Exercise –
Where the string "cables" shows up in a line of the records, copy that line.

──────── Dataset records ────────

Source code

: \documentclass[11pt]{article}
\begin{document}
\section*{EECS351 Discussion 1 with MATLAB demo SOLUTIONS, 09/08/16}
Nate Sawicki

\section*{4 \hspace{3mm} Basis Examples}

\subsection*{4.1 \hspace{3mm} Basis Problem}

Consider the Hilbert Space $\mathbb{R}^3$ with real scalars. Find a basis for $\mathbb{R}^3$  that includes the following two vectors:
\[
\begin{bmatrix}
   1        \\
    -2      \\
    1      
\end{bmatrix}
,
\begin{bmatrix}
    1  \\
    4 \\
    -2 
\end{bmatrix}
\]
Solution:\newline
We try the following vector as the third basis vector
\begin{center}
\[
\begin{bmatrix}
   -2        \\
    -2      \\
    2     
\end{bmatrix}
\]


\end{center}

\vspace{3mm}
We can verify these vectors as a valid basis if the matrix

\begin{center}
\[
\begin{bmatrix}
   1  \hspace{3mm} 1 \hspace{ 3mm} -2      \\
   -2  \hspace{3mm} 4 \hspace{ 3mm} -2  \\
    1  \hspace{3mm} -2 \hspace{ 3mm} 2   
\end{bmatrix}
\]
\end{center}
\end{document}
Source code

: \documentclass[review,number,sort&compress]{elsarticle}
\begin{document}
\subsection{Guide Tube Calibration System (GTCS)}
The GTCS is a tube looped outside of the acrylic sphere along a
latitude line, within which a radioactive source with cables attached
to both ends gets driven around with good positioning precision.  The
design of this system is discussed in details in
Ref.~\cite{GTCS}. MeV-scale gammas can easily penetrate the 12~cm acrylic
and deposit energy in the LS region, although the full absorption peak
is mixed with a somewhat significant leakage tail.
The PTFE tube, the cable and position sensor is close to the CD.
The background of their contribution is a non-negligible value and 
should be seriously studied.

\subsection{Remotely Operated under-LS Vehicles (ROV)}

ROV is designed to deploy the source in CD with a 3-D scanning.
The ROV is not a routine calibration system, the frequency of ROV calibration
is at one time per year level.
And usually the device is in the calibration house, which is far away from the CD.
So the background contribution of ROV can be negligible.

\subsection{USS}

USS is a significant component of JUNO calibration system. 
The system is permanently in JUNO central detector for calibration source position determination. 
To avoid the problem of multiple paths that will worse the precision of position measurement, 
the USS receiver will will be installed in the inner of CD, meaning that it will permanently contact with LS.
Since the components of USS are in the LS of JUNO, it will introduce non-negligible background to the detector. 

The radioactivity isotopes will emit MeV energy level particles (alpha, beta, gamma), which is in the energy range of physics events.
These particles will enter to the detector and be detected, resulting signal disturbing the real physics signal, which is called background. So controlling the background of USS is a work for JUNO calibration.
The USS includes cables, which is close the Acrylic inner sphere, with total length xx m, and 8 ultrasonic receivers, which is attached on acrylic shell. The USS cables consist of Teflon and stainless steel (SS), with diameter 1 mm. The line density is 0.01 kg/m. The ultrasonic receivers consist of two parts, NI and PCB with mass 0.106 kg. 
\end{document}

────────

Task answer –
latitude line, within which a radioactive source with cables attached
The USS includes cables, which is close the Acrylic inner sphere, with total length xx m, and 8 ultrasonic receivers, which is attached on acrylic shell. The USS cables consist of Teflon and stainless steel (SS), with diameter 1 mm. The line density is 0.01 kg/m. The ultrasonic receivers consist of two parts, NI and PCB with mass 0.106 kg. 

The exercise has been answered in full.